Si queremos definir la vida en base a la ciencia debemos hacernos la siguiente pregunta: Biológicamente hablando, ¿qué es la vida? Esta definición no es tan compleja. En Biología sabemos que si algo tiene metabolismo, si es capaz de crecer y si es capaz de dividirse de manera autónoma, ese organismo tiene vida. Tan pronto el espermatozoide y el óvulo se juntan se forma una nueva entidad llamada “cigoto” que tiene metabolismo, que es capaz de crecer y que es capaz de dividirse. Ese organismo tiene vida. Ahora, la pregunta sería si la vida es porcina, vacuna, canina o humana. Bueno, las células vienen de dos donantes humanos y contienen cromosomas humanos e información genética humana, por tanto es una vida humana, y si es una vida humana, entonces tiene derechos humanos que la Constitución del país protege. De hecho, el Artículo 4, acápite 1 de la Convención Americana de Derechos Humanos expresa que toda persona tiene derecho a que se respete su vida y que ese derecho debe ser respetado desde el momento de la concepción. Con esta afirmación, dicha Convención está reconociendo que al momento de la concepción ya ese cigoto es un ser humano, puesto que le reconoce derechos humanos. Sólo seres humanos pueden poseer derechos humanos.

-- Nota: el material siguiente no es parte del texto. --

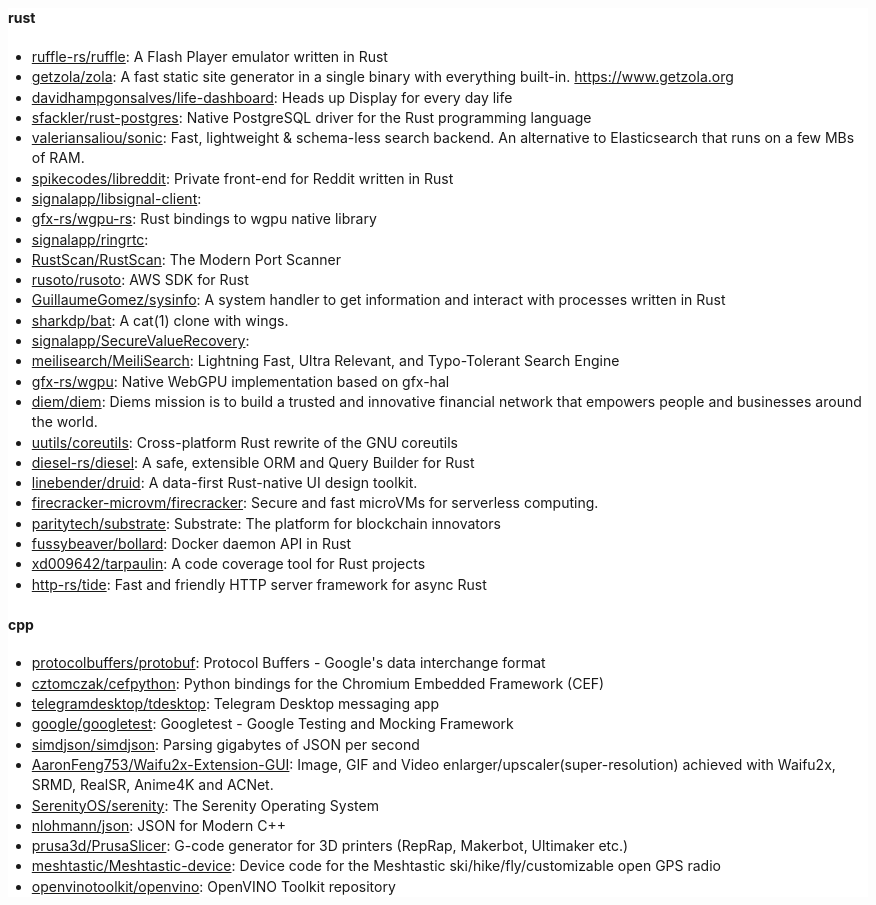 #### rust
* [ruffle-rs/ruffle](https://github.com/ruffle-rs/ruffle): A Flash Player emulator written in Rust
* [getzola/zola](https://github.com/getzola/zola): A fast static site generator in a single binary with everything built-in. https://www.getzola.org
* [davidhampgonsalves/life-dashboard](https://github.com/davidhampgonsalves/life-dashboard): Heads up Display for every day life
* [sfackler/rust-postgres](https://github.com/sfackler/rust-postgres): Native PostgreSQL driver for the Rust programming language
* [valeriansaliou/sonic](https://github.com/valeriansaliou/sonic):  Fast, lightweight & schema-less search backend. An alternative to Elasticsearch that runs on a few MBs of RAM.
* [spikecodes/libreddit](https://github.com/spikecodes/libreddit): Private front-end for Reddit written in Rust
* [signalapp/libsignal-client](https://github.com/signalapp/libsignal-client): 
* [gfx-rs/wgpu-rs](https://github.com/gfx-rs/wgpu-rs): Rust bindings to wgpu native library
* [signalapp/ringrtc](https://github.com/signalapp/ringrtc): 
* [RustScan/RustScan](https://github.com/RustScan/RustScan):  The Modern Port Scanner 
* [rusoto/rusoto](https://github.com/rusoto/rusoto): AWS SDK for Rust
* [GuillaumeGomez/sysinfo](https://github.com/GuillaumeGomez/sysinfo): A system handler to get information and interact with processes written in Rust
* [sharkdp/bat](https://github.com/sharkdp/bat): A cat(1) clone with wings.
* [signalapp/SecureValueRecovery](https://github.com/signalapp/SecureValueRecovery): 
* [meilisearch/MeiliSearch](https://github.com/meilisearch/MeiliSearch): Lightning Fast, Ultra Relevant, and Typo-Tolerant Search Engine
* [gfx-rs/wgpu](https://github.com/gfx-rs/wgpu): Native WebGPU implementation based on gfx-hal
* [diem/diem](https://github.com/diem/diem): Diems mission is to build a trusted and innovative financial network that empowers people and businesses around the world.
* [uutils/coreutils](https://github.com/uutils/coreutils): Cross-platform Rust rewrite of the GNU coreutils
* [diesel-rs/diesel](https://github.com/diesel-rs/diesel): A safe, extensible ORM and Query Builder for Rust
* [linebender/druid](https://github.com/linebender/druid): A data-first Rust-native UI design toolkit.
* [firecracker-microvm/firecracker](https://github.com/firecracker-microvm/firecracker): Secure and fast microVMs for serverless computing.
* [paritytech/substrate](https://github.com/paritytech/substrate): Substrate: The platform for blockchain innovators
* [fussybeaver/bollard](https://github.com/fussybeaver/bollard): Docker daemon API in Rust
* [xd009642/tarpaulin](https://github.com/xd009642/tarpaulin): A code coverage tool for Rust projects
* [http-rs/tide](https://github.com/http-rs/tide): Fast and friendly HTTP server framework for async Rust

#### cpp
* [protocolbuffers/protobuf](https://github.com/protocolbuffers/protobuf): Protocol Buffers - Google's data interchange format
* [cztomczak/cefpython](https://github.com/cztomczak/cefpython): Python bindings for the Chromium Embedded Framework (CEF)
* [telegramdesktop/tdesktop](https://github.com/telegramdesktop/tdesktop): Telegram Desktop messaging app
* [google/googletest](https://github.com/google/googletest): Googletest - Google Testing and Mocking Framework
* [simdjson/simdjson](https://github.com/simdjson/simdjson): Parsing gigabytes of JSON per second
* [AaronFeng753/Waifu2x-Extension-GUI](https://github.com/AaronFeng753/Waifu2x-Extension-GUI): Image, GIF and Video enlarger/upscaler(super-resolution) achieved with Waifu2x, SRMD, RealSR, Anime4K and ACNet.
* [SerenityOS/serenity](https://github.com/SerenityOS/serenity): The Serenity Operating System 
* [nlohmann/json](https://github.com/nlohmann/json): JSON for Modern C++
* [prusa3d/PrusaSlicer](https://github.com/prusa3d/PrusaSlicer): G-code generator for 3D printers (RepRap, Makerbot, Ultimaker etc.)
* [meshtastic/Meshtastic-device](https://github.com/meshtastic/Meshtastic-device): Device code for the Meshtastic ski/hike/fly/customizable open GPS radio
* [openvinotoolkit/openvino](https://github.com/openvinotoolkit/openvino): OpenVINO Toolkit repository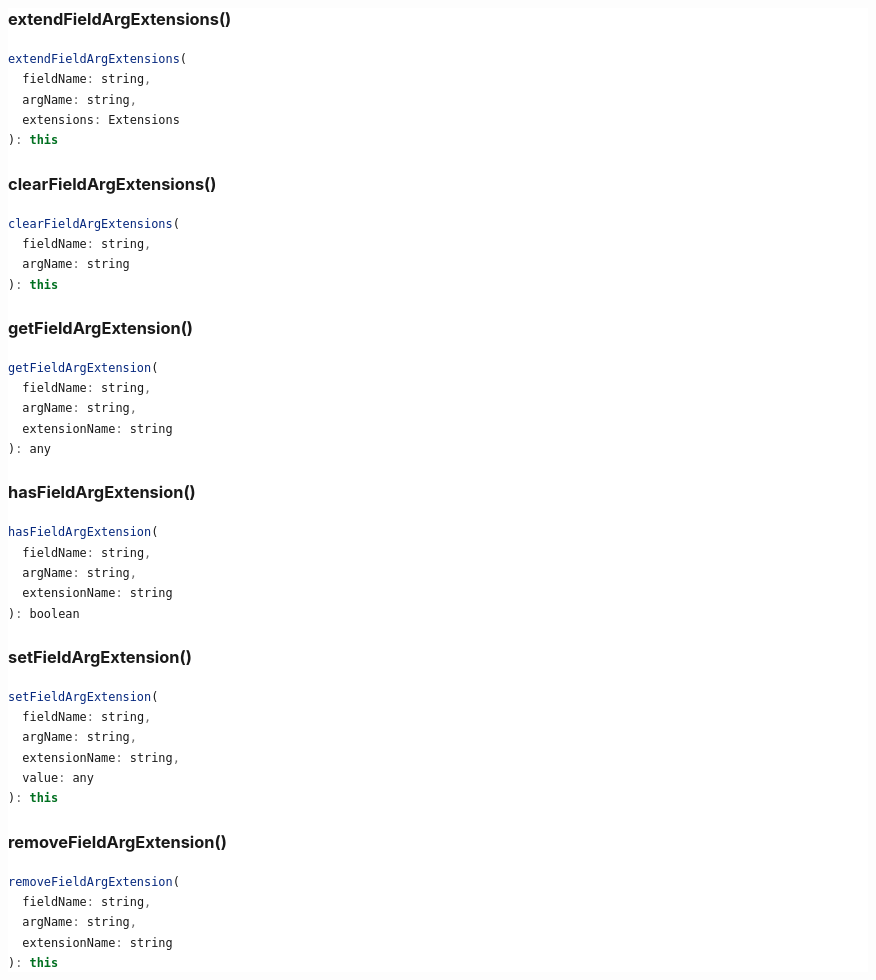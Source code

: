 ### extendFieldArgExtensions()

```js
extendFieldArgExtensions(
  fieldName: string,
  argName: string,
  extensions: Extensions
): this
```

### clearFieldArgExtensions()

```js
clearFieldArgExtensions(
  fieldName: string,
  argName: string
): this
```

### getFieldArgExtension()

```js
getFieldArgExtension(
  fieldName: string,
  argName: string,
  extensionName: string
): any
```

### hasFieldArgExtension()

```js
hasFieldArgExtension(
  fieldName: string,
  argName: string,
  extensionName: string
): boolean
```

### setFieldArgExtension()

```js
setFieldArgExtension(
  fieldName: string,
  argName: string,
  extensionName: string,
  value: any
): this
```

### removeFieldArgExtension()

```js
removeFieldArgExtension(
  fieldName: string,
  argName: string,
  extensionName: string
): this
```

El Dr. Bernard Nathanson (New England Journal of Medicine, November 28, 1974, Vol. 291, No. 22: 1189-1190) fue director de una de las clínicas de abortos más activas en la ciudad de New York hasta el año 1972. Fue uno de los impulsores de las leyes en favor del aborto en los Estados Unidos. Decidió renunciar a su práctica como abortista cuando durante un procedimiento de aborto notó la expresión facial de dolor que el feto hizo cuando fue agarrado por una pinza. Se puede encontrar su video en Internet, titulado “The Silent Scream” (El Grito Silencioso).

El hecho de que el feto en el útero responde a la intensidad de la luz, al calor, al frío, y al sabor (al cambiar la naturaleza química del líquido que el feto ingiere) ha sido ampliamente documentado en el trabajo pionero de Sir William Liley, el padre de la fetología, (Willke, J & B, Abortion: Questions & Answers, Hayes, 1991, capítulo 10). Este autor indica: “La ultrasonografía en tiempo real, la fetoscopía, el estudio del electrocardiograma fetal y del electroencefalograma han demostrado una respuesta marcada de parte del feto al dolor, al tacto y al sonido”.

Excelentísimo Señor Presidente de la República y Honorables Señores Presidentes de las Cámaras Legislativas, en nombre de la Genética Ética, en nombre del sentido moral común a los hombres, en nombre del florecimiento humano y en nombre del Dios del cielo y la tierra, por favor reconsideren esta decisión y mantengan la prohibición de la destrucción de la vida humana que terminará con miles y aún millones de seres humanos inocentes que no tienen a nadie que abogue por ellos si ustedes no lo hacen.

 

Dr. Miguel Núñez

Certificado por el Board Americano de Medicina Interna e Infectología.

Profesor de la Escuela de Medicina Mount Sinai (1989-1997)

Doctor en Teología, Seminario Teológico Bautista del Sur.